L’ultimo frammento di Joseph Roth
La letteratura, come la vita, è fatta di premesse che non sempre hanno uno svolgimento riuscito. E, a meno di capolavori, quasi mai condivisibile da altri che non siano gli autori. Per cui, questa premessa vale a livello individuale ma è doverosa: Joseph Roth è il più grande di tutti. Non Philip, che pure è immenso. Joseph. Il più grande. Punto. Svolgimento. Anche se bisogna diffidare sempre di chi dice “ho appena riletto”, “sto rileggendo in questi giorni”, “mi è capitato di rileggere”, uno vorrebbe davvero avere il tempo di rileggere tutto Joseph Roth. Non si può vivere senza Fuga senza fine, non si può dire di conoscere l’animo umano se non si è condiviso il destino del tenente Tunda, uomo in caduta come il mondo che gli cadeva intorno. Allora l’impero austroungarico, oggi e sempre il nostro universo instabile. Nessuno può avere l’ambizione di parlare del proprio tempo né credere che esista una filosofia della storia se non ha attraversato La marcia di Radetsky.

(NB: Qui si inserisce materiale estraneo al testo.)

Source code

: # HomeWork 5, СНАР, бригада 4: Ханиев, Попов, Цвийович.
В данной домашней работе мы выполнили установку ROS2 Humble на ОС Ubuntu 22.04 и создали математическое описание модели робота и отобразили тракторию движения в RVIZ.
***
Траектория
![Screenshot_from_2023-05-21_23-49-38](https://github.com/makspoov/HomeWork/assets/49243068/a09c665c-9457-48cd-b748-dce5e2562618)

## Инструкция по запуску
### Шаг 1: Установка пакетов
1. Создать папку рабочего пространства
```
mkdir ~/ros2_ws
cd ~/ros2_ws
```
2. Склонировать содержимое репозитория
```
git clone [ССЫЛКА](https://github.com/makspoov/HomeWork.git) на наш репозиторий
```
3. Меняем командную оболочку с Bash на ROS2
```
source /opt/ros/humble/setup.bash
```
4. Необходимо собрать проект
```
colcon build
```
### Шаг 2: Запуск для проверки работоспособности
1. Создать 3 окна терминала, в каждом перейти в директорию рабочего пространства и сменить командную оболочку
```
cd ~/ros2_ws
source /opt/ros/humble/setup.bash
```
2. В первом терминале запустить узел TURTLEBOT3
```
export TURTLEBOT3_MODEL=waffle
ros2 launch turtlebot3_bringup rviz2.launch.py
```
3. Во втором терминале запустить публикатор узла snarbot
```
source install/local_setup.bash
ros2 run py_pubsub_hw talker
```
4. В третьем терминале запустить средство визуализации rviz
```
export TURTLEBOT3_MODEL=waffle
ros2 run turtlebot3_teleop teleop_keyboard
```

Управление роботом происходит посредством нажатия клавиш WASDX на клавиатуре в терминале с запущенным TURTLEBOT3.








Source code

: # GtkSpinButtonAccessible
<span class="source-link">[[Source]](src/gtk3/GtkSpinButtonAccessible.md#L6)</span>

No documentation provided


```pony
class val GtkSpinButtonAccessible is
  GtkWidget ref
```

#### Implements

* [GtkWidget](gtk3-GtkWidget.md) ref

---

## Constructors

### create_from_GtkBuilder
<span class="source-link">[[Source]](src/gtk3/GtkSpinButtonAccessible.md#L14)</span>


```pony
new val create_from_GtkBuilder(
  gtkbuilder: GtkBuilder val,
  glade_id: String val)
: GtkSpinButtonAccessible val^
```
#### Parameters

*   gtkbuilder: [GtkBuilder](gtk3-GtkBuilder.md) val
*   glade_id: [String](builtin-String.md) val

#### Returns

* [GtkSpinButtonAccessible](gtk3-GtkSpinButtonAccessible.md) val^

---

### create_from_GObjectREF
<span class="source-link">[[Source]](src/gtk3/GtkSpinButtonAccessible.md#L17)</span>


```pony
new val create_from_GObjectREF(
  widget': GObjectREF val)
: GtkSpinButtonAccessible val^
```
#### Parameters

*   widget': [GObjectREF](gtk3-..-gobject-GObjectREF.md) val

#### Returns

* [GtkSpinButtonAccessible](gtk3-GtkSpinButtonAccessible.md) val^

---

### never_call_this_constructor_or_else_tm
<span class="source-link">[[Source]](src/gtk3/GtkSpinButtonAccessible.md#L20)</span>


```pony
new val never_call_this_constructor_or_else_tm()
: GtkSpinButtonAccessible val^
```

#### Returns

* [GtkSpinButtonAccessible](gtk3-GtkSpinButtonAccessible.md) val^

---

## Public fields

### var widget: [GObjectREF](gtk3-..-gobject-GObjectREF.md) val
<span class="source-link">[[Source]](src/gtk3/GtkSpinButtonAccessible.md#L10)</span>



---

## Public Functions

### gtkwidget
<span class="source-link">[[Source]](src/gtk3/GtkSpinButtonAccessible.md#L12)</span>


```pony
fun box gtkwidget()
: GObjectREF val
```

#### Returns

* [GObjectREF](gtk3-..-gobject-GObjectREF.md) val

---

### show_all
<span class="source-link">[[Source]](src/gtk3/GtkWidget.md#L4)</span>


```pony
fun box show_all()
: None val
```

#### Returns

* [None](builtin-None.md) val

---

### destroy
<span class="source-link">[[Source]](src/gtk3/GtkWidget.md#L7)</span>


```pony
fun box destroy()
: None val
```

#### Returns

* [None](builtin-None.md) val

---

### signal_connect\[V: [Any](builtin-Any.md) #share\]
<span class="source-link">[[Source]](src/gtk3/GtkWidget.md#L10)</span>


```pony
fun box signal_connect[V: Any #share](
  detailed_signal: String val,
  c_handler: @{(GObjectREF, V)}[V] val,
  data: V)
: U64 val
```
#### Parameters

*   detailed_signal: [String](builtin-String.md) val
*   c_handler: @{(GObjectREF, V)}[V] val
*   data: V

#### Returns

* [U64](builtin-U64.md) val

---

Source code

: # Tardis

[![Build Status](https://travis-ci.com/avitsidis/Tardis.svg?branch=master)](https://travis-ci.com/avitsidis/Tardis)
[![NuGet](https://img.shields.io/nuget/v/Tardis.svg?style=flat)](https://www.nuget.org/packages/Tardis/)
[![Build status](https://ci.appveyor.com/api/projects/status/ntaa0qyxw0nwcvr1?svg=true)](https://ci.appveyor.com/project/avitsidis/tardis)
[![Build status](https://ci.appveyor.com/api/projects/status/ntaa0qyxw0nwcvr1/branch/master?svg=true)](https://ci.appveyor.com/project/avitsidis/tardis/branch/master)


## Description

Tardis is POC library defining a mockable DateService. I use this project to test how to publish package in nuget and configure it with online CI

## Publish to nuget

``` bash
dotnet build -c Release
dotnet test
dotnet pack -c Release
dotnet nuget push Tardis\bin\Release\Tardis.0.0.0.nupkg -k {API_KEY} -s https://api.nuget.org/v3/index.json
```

Nel frattempo Adelphi pubblica un libricino che raccoglie due frammenti che avrebbero dovuto essere una cosa più grande. Ma Roth non riuscì a portarla a termine. Il primo è la storia di un borghese piccolo piccolo, una specie di zelig, un moderato che, come tutti i moderati non lo è in quanto saggio ma semplicemente in quanto sazio. Un piccolo affresco di umanità misera quanto posticcia. Il secondo è più inquietante. Si intitola Fragole, come il libro ed è l’inizio di un romanzo autobiografico che, parola di Roth, sarebbe dovuto diventare il suo lavoro più importante. Si comincia con un’inquadratura dall’alto di un piccolo paese, un figlio pieno di fratelli senza una madre e un padre che sarebbe meglio non ci fosse stato. Si prosegue parlando tra l’altro delle fragole che mangiavano i bambini. Passaggio che dà l’idea della grandezza di Roth, quelle luci che dissemina nella penombra del suo raccontare: “Qui crescevano le fragole più belle. Non si nascondevano modeste, come fanno di solito per natura. Si paravano davanti ai cercatori. Tremolavano su gambi esili ma forti. Erano carnose e se venivano su così basse non era umiltà, ma orgoglio. Bisognava chinarsi per raggiungerle. Per cogliere mele, ciliegie e pere bisogna allungarsi e arrampicarsi”.
Purtroppo il romanzo va avanti solo poche pagine, ma fa in tempo a farsi strada l’inizio del viaggio del protagonista verso un riscatto lontano viste le premesse. Sarebbe stato il solito romanzo di formazione alla Roth, formazione senza troppe illusioni sull’uomo. Come scrive nel racconto prima: “E certamente non è la virtù la guida più fidata di un uomo. L’intero edificio della moralità, costruito con arte e fatica, crolla in una sola ora. Stupisce soltanto la facilità con cui riesce a rimettersi in sesto e risorgere”.